MATERIALS PROVIDED:

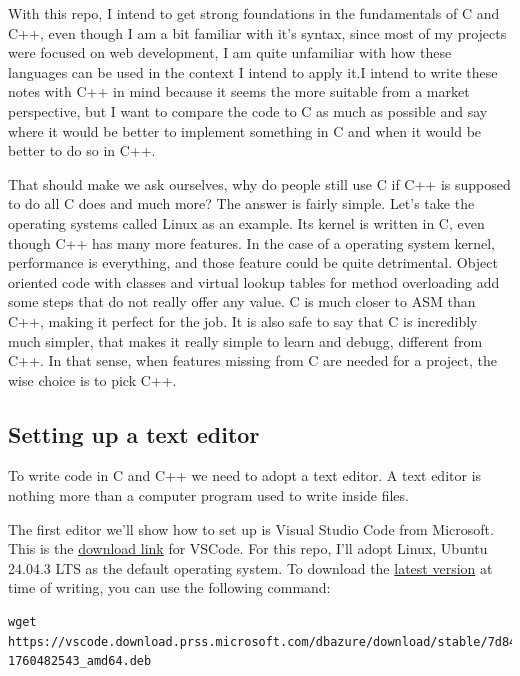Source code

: \documentclass{article}
\begin{document}
With this repo, I intend to get strong foundations in the fundamentals of C and C++, even though I am a bit familiar with it's syntax, since most of my projects were focused on web development, I am quite unfamiliar with how these languages can be used in the context I intend to apply it.I intend to write these notes with C++ in mind because it seems the more suitable from a market perspective, but I want to compare the code to C as much as possible and say where it would be better to implement something in C and when it would be better to do so in C++.

That should make we ask ourselves, why do people still use C if C++ is supposed to do all C does and much more? The answer is fairly simple. Let's take the operating systems called Linux as an example. Its kernel is written in C, even though C++ has many more features. In the case of a operating system kernel, performance is everything, and those feature could be quite detrimental. Object oriented code with classes and virtual lookup tables for method overloading add some steps that do not really offer any value. C is much closer to ASM than C++, making it perfect for the job. It is also safe to say that C is incredibly much simpler, that makes it really simple to learn and debugg, different from C++. \cite{CaptainAwesomePants2021} In that sense, when features missing from C are needed for a project, the wise choice is to pick C++.


\subsection{Setting up a text editor}
To write code in C and C++ we need to adopt a text editor. A text editor is nothing more than a computer program used to write inside files.

The first editor we'll show how to set up is Visual Studio Code from Microsoft. This is the \href{https://code.visualstudio.com/download}{download link} for VSCode. For this repo, I'll adopt Linux, Ubuntu 24.04.3 LTS as the default operating system. To download the \href{https://go.microsoft.com/fwlink/?LinkID=760868}{latest version} at time of writing, you can use the following command:

\begin{verbatim}
wget https://vscode.download.prss.microsoft.com/dbazure/download/stable/7d842fb85a0275a4a8e4d7e040d2625abbf7f084/code_1.105.1-1760482543_amd64.deb
\end{verbatim}
\end{document}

EXERCISE OBJECTIVE: Copy word for word every line from the start of the material through the line holding "With this repo, I". The pictures are not part of the copy.

EXERCISE OUTPUT:
Source code

: \documentclass{article}
\begin{document}
With this repo, I intend to get strong foundations in the fundamentals of C and C++, even though I am a bit familiar with it's syntax, since most of my projects were focused on web development, I am quite unfamiliar with how these languages can be used in the context I intend to apply it.I intend to write these notes with C++ in mind because it seems the more suitable from a market perspective, but I want to compare the code to C as much as possible and say where it would be better to implement something in C and when it would be better to do so in C++.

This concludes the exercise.